**Task item**
Check every line of the entries below for "accessibility", and copy the lines that have it.

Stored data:
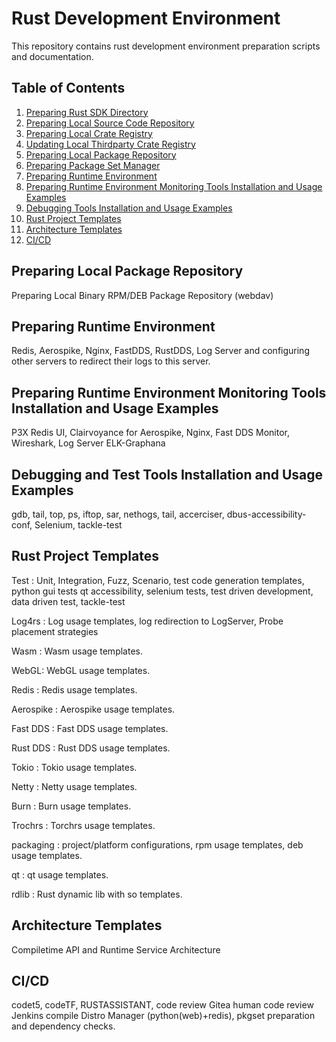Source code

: # Rust Development Environment
This repository contains rust development environment preparation scripts and documentation.

## Table of Contents

1. [Preparing Rust SDK Directory](doc/01.preparing-rust-sdk-directory/)
2. [Preparing Local Source Code Repository](doc/02.preparing-local-source-code-repository/)  
2. [Preparing Local Crate Registry](doc/03.preparing-local-crate-registry/)
3. [Updating Local Thirdparty Crate Registry](doc/04.updating-local-thirdparty-crate-registry/)
4. [Preparing Local Package Repository](#preparing-local-code-repository)
5. [Preparing Package Set Manager](#preparing-local-package-repository)
6. [Preparing Runtime Environment](#preparing-runtime-environment)
7. [Preparing Runtime Environment Monitoring Tools Installation and Usage Examples](#Preparing-Runtime-Environment-Monitoring-Tools-Installation-and-Usage-Examples)
8. [Debugging Tools Installation and Usage Examples](#Debugging-Tools-Installation-and-Usage-Examples)
9. [Rust Project Templates](#Rust-Project-Templates)
10. [Architecture Templates](#Architecture-Templates)
9. [CI/CD](#ci-cd)


## Preparing Local Package Repository
Preparing Local Binary RPM/DEB Package Repository (webdav)

## Preparing Runtime Environment
Redis, Aerospike, Nginx, FastDDS, RustDDS, Log Server and configuring other servers to redirect their logs to  this server.

## Preparing Runtime Environment Monitoring Tools Installation and Usage Examples
P3X Redis UI, Clairvoyance for Aerospike, Nginx, Fast DDS Monitor, Wireshark, Log Server ELK-Graphana

## Debugging and Test Tools Installation and Usage Examples
gdb, tail, top, ps, iftop, sar, nethogs, tail, accerciser, dbus-accessibility-conf, Selenium, tackle-test
 
## Rust Project Templates
Test : Unit, Integration, Fuzz, Scenario, test code generation templates, python gui tests qt accessibility, selenium tests, test driven development, data driven test, tackle-test

Log4rs : Log usage templates, log redirection to LogServer, Probe placement strategies 

Wasm : Wasm usage templates.

WebGL: WebGL usage templates.

Redis : Redis usage templates.

Aerospike : Aerospike usage templates.

Fast DDS : Fast DDS usage templates.

Rust DDS : Rust DDS usage templates.

Tokio : Tokio usage templates.

Netty : Netty usage templates.

Burn : Burn usage templates.

Trochrs : Torchrs usage templates.

packaging : project/platform configurations, rpm usage templates, deb usage templates.

qt : qt usage templates.

rdlib : Rust dynamic lib with so templates.

## Architecture Templates
Compiletime API and Runtime Service Architecture 

## CI/CD
codet5, codeTF, RUSTASSISTANT,  code review
Gitea human code review
Jenkins compile
Distro Manager (python(web)+redis), pkgset preparation and dependency checks.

**Result for this task**
gdb, tail, top, ps, iftop, sar, nethogs, tail, accerciser, dbus-accessibility-conf, Selenium, tackle-test
Test : Unit, Integration, Fuzz, Scenario, test code generation templates, python gui tests qt accessibility, selenium tests, test driven development, data driven test, tackle-test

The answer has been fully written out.